Can organized labor recover its political mojo?
“Big Labor” was once feared and courted by politicians because
it represented more than 33 percent of the nation’s wage and salary
workers. Today organized labor is often regarded as just another
special-interest group, representing, Levi notes, “only 13.5 percent
of all wage and salary workers” and “only nine percent of
private-sector wage and salary workers.” (Unions had their highest
absolute number of members, 20.2 million, in 1978; by 2001, that number had
declined to 16.3 million.) Nonetheless, she is hopeful about the future of
unions and believes that they are vital to democracy.

Labor needs “to become once again a social
movement,” argues Levi, a political scientist at the University of
Washington. “In order for organized labor to play its critical role
as a countervailing power within the Amer­ican political system, there
must be intensified organizing, internal democratization, increased
electoral and lobbying clout, and social-movement unions willing to
mobilize with others and, if necessary, on the streets.”

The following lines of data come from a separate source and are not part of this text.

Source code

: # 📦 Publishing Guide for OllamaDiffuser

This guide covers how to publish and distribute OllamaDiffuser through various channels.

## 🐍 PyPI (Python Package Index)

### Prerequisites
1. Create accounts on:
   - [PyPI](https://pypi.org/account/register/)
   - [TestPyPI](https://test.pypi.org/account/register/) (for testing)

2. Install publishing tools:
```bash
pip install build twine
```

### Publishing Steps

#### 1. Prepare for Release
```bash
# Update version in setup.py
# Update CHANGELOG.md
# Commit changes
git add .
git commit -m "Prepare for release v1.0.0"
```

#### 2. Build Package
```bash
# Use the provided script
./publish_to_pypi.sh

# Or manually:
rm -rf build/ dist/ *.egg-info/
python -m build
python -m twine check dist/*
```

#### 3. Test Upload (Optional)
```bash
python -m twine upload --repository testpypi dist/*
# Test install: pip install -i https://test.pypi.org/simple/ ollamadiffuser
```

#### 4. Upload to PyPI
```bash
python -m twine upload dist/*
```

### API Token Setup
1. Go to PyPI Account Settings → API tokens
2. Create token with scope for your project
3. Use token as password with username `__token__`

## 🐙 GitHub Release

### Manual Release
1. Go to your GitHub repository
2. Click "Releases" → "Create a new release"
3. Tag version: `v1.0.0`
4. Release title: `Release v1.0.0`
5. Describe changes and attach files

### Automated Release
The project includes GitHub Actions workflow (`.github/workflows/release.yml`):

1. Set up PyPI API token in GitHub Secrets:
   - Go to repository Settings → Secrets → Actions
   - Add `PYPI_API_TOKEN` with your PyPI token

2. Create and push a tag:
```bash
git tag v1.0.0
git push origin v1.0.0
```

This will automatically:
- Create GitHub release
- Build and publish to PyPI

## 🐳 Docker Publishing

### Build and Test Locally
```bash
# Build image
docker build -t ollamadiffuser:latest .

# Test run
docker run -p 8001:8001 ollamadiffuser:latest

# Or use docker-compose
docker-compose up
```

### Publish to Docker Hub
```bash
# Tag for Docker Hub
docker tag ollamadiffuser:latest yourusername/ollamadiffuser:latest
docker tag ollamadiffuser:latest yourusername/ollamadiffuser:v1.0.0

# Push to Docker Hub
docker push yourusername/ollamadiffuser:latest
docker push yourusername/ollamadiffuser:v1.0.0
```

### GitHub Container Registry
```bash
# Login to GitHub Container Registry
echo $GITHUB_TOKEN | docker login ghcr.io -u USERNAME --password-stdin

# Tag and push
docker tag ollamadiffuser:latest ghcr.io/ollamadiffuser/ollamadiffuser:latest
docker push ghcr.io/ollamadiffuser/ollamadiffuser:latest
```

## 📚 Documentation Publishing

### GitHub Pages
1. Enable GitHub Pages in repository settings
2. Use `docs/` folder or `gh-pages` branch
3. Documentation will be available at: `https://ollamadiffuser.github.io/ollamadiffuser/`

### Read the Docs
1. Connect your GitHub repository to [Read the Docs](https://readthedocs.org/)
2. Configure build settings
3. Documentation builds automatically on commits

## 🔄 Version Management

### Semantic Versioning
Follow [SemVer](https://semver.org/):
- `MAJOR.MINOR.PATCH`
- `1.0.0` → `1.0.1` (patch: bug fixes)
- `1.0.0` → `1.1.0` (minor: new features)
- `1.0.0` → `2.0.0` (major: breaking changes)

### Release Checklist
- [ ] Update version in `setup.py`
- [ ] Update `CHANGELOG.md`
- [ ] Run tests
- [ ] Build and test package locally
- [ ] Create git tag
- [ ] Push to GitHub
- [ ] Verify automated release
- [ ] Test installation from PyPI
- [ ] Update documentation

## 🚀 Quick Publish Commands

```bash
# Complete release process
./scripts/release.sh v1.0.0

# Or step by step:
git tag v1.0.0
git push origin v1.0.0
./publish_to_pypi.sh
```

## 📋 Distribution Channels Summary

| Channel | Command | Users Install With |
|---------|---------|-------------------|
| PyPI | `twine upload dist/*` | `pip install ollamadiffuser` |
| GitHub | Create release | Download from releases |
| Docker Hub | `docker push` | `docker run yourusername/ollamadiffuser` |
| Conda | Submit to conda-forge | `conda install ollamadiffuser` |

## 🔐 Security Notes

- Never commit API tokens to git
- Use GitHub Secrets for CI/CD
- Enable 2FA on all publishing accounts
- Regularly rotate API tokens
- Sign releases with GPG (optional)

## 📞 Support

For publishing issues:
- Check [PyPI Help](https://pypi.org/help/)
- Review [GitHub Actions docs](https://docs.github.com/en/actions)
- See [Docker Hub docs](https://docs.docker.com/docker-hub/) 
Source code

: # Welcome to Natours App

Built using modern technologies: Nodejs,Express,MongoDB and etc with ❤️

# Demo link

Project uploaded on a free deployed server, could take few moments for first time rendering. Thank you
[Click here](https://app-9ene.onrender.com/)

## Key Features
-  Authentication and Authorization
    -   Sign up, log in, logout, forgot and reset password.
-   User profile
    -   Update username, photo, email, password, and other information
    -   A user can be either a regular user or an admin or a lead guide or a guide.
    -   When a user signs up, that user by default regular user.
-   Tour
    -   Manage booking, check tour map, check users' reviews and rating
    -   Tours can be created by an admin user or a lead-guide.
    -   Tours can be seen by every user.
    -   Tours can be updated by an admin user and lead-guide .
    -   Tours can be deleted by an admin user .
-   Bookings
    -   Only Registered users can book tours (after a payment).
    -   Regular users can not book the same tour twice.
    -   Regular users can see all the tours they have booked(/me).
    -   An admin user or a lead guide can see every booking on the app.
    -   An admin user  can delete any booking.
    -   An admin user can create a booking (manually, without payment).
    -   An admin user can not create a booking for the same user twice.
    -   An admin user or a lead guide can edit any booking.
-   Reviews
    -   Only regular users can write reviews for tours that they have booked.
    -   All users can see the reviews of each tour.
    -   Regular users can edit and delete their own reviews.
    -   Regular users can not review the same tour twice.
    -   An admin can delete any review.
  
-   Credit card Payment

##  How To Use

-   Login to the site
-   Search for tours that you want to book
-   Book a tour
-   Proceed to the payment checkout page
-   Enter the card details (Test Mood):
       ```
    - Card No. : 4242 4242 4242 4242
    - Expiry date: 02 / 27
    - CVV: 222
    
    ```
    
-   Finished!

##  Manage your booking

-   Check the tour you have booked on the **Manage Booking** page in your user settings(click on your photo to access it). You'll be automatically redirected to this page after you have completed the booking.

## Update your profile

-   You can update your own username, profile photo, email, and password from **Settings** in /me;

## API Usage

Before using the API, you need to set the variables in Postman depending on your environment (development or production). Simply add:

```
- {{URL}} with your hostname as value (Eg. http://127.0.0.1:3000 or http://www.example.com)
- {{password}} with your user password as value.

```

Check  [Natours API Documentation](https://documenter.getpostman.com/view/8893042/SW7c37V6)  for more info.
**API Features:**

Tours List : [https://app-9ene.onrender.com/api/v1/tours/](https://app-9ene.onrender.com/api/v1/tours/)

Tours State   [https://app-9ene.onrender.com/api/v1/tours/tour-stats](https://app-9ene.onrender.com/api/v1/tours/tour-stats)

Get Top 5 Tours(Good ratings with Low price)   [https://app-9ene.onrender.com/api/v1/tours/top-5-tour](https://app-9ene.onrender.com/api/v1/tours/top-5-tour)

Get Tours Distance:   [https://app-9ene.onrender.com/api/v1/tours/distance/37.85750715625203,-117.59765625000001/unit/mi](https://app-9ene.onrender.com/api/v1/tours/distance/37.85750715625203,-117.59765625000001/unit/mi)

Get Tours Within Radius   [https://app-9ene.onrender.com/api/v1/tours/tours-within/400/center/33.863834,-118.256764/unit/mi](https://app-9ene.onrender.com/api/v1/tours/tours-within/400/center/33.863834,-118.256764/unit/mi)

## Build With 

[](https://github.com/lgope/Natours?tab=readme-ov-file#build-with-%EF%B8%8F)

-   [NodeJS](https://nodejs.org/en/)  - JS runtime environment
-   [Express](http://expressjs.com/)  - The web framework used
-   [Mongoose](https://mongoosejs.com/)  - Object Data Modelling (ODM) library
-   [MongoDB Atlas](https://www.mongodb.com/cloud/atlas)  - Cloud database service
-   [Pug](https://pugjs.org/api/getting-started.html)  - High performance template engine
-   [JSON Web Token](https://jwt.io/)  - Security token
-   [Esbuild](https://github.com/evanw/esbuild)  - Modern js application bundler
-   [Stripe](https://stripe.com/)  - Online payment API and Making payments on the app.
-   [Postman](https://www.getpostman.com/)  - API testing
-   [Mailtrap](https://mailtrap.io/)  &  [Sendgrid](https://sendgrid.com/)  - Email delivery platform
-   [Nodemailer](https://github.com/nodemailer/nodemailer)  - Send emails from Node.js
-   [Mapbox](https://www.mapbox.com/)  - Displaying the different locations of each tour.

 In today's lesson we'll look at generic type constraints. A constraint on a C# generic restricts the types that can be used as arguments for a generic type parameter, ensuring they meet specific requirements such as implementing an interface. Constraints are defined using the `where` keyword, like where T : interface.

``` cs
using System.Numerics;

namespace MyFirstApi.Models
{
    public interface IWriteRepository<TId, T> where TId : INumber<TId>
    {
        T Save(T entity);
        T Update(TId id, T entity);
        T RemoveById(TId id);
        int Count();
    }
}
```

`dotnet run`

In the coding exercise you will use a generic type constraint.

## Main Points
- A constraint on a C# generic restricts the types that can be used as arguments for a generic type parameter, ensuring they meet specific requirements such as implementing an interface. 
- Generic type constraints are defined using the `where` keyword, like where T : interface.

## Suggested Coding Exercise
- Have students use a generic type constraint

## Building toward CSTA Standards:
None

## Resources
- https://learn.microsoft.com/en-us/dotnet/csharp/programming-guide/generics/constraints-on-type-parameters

A study last year, commissioned by the AFL-CIO, found
that there has been a surge of support for union representation since 1984,
when no more than 35 percent of nonunionized workers wanted a union. Now,
50 percent do. To boost their rolls, Levi contends, unions must do more
than try to improve members’ paychecks, benefits, and working
conditions. They must also encourage members to get involved in
“larger issues of democratization (within the union and within the
larger polity), social justice, and economic equality. . . . Members pay
dues and strike but are also expected to mobilize on behalf of causes
beyond their own.” Such “social-movement” unions, Levi
maintains, “tend to be democratic and participatory.”

Since their election in 1995, AFL-CIO president John
Sweeney and his “New Voices” colleagues have been shaking up
the labor union bureaucracy, says Levi. “Redefining its program
through action,” the AFL-CIO has gotten involved in campaigns against
sweatshops and for “global justice” and a “living
wage.” About 80 cities and counties around the country have enacted
“living wage” ordinances, obliging contractors to pay wages
that are usually above the federal minimum.

Levi believes that the “fresh vitality” she detects in American unions has come none too soon. Unions “offer
collective influence to those who lack individual clout in important
political and economic domains,” and, for that reason, they’re
“essential to a vigorous American democracy.” If unions
“mobilize as a social movement,” she says, they’ll be
better able to get that message across.